In [4]:
import torch 
import pandas as pd
import numpy as np
from tqdm import tqdm
import time  
from torch.utils.data import Dataset, DataLoader
from bert_seq2seq import Tokenizer, load_chinese_base_vocab
from bert_seq2seq import load_bert
import matplotlib.pyplot as plt
import warnings
warnings.filterwarnings("ignore")


vocab_path = "./state_dict/roberta_wwm_vocab.txt"  # roberta模型字典的位置 Whole Word Masking
word2idx = load_chinese_base_vocab(vocab_path)  # 词典
model_name = "roberta"  # 选择模型名字
model_path = "./state_dict/roberta_wwm_pytorch_model.bin"  # 模型位置 Whole Word Masking
recent_model_path = "./state_dict/bert_auto_title_model.bin"   # 用于把已经训练好的模型继续训练

model_save_path = "./state_dict/auto_save.bin"
train_data_path = './dataset/train_data.csv'
val_data_path = './dataset/val_data.csv'
test_data_path = './dataset/test_data.csv'


epochs = 5
batch_size = 16
lr = 1e-5
maxlen = 100


class BertDataset(Dataset):
    """
    针对特定数据集，定义一个相关的取数据的方式
    """
    def __init__(self, data_path):
        super(BertDataset, self).__init__()
        data = pd.read_csv(data_path)
        ids = data.loc[:, 'id']
        findings = data.loc[:, 'clear_finding']
        impressions = data.loc[:, 'empression']
        # 读取数据并转列表

        self.id_list = np.array(ids).tolist()
        self.finding_list = np.array(findings).tolist()
        self.impression_list = np.array(impressions).tolist()
        self.idx2word = {k: v for v, k in word2idx.items()}
        self.tokenizer = Tokenizer(word2idx)
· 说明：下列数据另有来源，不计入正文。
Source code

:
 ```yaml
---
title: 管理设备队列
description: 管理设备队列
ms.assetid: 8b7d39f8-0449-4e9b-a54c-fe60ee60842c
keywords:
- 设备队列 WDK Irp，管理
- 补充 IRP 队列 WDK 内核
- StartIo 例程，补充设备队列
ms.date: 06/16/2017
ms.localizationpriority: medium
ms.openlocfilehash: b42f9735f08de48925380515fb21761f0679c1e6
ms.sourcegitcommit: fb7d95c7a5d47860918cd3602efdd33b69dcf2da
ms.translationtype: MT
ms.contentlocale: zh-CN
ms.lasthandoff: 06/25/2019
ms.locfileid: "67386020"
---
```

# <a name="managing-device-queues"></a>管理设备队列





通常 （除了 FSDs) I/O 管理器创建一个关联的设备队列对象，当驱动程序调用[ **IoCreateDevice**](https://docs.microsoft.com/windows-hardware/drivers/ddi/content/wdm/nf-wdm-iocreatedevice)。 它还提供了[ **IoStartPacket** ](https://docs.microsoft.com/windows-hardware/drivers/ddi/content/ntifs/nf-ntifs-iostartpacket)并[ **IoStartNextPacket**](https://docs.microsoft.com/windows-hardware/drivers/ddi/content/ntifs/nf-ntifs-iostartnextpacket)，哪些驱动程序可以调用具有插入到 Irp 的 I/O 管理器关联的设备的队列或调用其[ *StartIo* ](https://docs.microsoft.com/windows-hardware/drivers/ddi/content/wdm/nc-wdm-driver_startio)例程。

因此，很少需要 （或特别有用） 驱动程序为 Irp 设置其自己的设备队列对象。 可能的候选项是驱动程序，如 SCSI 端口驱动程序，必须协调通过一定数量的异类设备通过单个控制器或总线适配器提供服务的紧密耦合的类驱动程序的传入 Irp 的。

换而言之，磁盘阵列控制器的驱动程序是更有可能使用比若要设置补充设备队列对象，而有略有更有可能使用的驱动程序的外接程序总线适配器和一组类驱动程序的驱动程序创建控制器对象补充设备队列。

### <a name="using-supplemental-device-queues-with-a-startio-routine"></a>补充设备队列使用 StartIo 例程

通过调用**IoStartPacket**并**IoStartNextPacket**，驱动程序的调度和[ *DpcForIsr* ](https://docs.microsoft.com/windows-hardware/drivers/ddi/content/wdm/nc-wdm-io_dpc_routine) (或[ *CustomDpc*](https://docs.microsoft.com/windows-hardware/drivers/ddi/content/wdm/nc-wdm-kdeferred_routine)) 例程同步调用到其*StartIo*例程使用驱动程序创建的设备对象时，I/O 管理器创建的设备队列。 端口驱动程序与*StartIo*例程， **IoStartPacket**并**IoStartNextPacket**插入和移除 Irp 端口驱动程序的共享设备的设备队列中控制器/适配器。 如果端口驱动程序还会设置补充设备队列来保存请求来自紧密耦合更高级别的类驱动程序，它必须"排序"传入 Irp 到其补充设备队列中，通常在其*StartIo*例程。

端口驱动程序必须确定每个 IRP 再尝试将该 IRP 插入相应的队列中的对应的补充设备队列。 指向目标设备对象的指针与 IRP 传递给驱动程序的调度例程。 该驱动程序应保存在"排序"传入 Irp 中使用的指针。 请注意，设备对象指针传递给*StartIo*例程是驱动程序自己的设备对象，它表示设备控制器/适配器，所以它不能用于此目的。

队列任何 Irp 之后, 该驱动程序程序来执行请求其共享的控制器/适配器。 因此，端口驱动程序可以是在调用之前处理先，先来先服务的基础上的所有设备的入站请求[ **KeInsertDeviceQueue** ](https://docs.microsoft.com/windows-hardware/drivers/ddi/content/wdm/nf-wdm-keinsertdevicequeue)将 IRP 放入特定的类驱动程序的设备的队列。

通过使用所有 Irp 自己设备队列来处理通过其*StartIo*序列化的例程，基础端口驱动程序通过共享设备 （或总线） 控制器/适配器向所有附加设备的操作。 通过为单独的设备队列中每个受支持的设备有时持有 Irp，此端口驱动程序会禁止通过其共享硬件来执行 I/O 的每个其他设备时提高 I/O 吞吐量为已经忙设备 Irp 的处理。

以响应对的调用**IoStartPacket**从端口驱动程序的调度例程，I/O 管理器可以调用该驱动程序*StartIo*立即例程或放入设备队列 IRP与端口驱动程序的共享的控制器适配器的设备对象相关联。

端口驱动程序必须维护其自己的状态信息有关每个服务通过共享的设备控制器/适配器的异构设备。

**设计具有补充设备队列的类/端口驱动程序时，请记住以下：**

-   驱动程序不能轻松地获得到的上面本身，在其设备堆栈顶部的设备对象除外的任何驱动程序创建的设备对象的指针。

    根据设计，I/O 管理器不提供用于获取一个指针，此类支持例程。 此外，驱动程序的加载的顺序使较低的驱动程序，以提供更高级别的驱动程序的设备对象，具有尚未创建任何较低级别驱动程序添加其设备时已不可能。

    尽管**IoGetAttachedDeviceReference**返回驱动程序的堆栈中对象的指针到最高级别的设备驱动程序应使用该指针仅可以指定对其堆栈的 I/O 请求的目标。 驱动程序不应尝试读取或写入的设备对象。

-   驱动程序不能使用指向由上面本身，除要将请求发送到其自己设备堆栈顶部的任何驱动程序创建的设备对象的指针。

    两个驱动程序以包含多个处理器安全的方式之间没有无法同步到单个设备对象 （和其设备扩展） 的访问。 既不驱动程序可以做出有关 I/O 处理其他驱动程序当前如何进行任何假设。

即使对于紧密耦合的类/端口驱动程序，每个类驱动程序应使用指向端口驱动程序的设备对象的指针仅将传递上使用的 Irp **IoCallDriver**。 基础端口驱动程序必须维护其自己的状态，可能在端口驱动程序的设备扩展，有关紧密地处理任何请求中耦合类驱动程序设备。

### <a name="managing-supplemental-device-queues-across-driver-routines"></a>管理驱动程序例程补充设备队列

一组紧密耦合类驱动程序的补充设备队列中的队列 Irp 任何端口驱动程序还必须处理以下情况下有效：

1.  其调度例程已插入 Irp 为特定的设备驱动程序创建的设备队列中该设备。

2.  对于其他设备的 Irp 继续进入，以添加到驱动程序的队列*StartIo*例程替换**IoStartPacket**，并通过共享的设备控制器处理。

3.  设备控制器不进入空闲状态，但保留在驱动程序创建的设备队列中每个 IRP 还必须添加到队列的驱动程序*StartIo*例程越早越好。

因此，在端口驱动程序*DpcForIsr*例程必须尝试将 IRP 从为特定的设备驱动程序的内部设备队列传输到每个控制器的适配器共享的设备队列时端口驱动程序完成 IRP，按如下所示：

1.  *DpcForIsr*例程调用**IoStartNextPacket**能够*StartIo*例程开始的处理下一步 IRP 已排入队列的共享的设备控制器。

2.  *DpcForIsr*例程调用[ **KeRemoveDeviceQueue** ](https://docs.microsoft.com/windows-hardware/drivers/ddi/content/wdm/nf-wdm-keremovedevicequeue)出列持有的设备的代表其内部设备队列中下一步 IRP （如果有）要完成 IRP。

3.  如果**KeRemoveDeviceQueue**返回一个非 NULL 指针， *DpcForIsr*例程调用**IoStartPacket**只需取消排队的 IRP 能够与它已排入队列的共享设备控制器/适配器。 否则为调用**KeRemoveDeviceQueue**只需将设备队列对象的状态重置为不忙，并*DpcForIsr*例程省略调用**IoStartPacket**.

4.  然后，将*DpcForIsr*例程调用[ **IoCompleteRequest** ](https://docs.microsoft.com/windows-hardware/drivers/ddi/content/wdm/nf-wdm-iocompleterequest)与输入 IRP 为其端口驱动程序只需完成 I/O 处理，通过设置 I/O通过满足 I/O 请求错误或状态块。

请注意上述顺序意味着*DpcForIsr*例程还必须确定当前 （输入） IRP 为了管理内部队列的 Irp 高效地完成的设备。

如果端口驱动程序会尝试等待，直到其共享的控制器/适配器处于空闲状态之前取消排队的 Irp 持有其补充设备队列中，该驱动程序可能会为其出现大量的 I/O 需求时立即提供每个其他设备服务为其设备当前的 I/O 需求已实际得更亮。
    def __getitem__(self, i):        
        if (len(self.finding_list[i]) > 1):
            
            finding = self.finding_list[i]
            impression = self.impression_list[i]
            token_ids, token_type_ids = self.tokenizer.encode(
                finding, impression, max_length=maxlen
            )  
            output = {
                "token_ids": token_ids,
                "token_type_ids": token_type_ids,
            }
            return output
        # 若 if 没有被执行 说明该数据不合法，直接返回下一个数据
        return self.__getitem__(i + 1)

    def __len__(self):
        return len(self.finding_list)

    def get_line(self, i):
        output = {
            'id': self.id_list[i],
            'finding': self.finding_list[i],
            'empression': self.impression_list[i]
        }
        return output
        
def collate_fn(batch):
    """
    动态 padding 对一个 batch 进行处理。Transform 是对单个数据进行处理。
    一个批次是 16 组数据
    """

    def padding(indice, max_length, pad_idx=0):
        """
        pad 函数
        """
        pad_indice = [item + [pad_idx] * max(0, max_length - len(item)) for item in indice]
        return torch.tensor(pad_indice)

    token_ids = [data["token_ids"] for data in batch]  # 取出 token_ids 列表
    max_length = max([len(t) for t in token_ids])
    token_type_ids = [data["token_type_ids"] for data in batch]  # 取出 type_ids 列表

    token_ids_padded = padding(token_ids, max_length)  # 对齐 token_ids 和 type_ids 长度
    token_type_ids_padded = padding(token_type_ids, max_length)
    # 删掉 token_ids 的第一列（[cls]：101）
    target_ids_padded = token_ids_padded[:, 1:].contiguous()  

    return token_ids_padded, token_type_ids_padded, target_ids_padded

class Trainer:
    def __init__(self, model_path):
        
        self.device = torch.device("cuda" if torch.cuda.is_available() else "cpu")
        print("device: " + str(self.device))
        # 定义模型 model_class 默认值为 seq2seq 故本行代码可省略 model_class 部分
        self.bert_model = load_bert(word2idx, model_name=model_name)

        self.bert_model.load_pretrain_params(model_path)
        self.bert_model.set_device(self.device)

        self.optim_parameters = list(self.bert_model.parameters())
        self.optimizer = torch.optim.Adam(self.optim_parameters, lr=lr, weight_decay=1e-3)

        train_dataset = BertDataset(train_data_path)
        val_dataset = BertDataset(val_data_path)
        # test_dataset = BertDataset(test_data_path)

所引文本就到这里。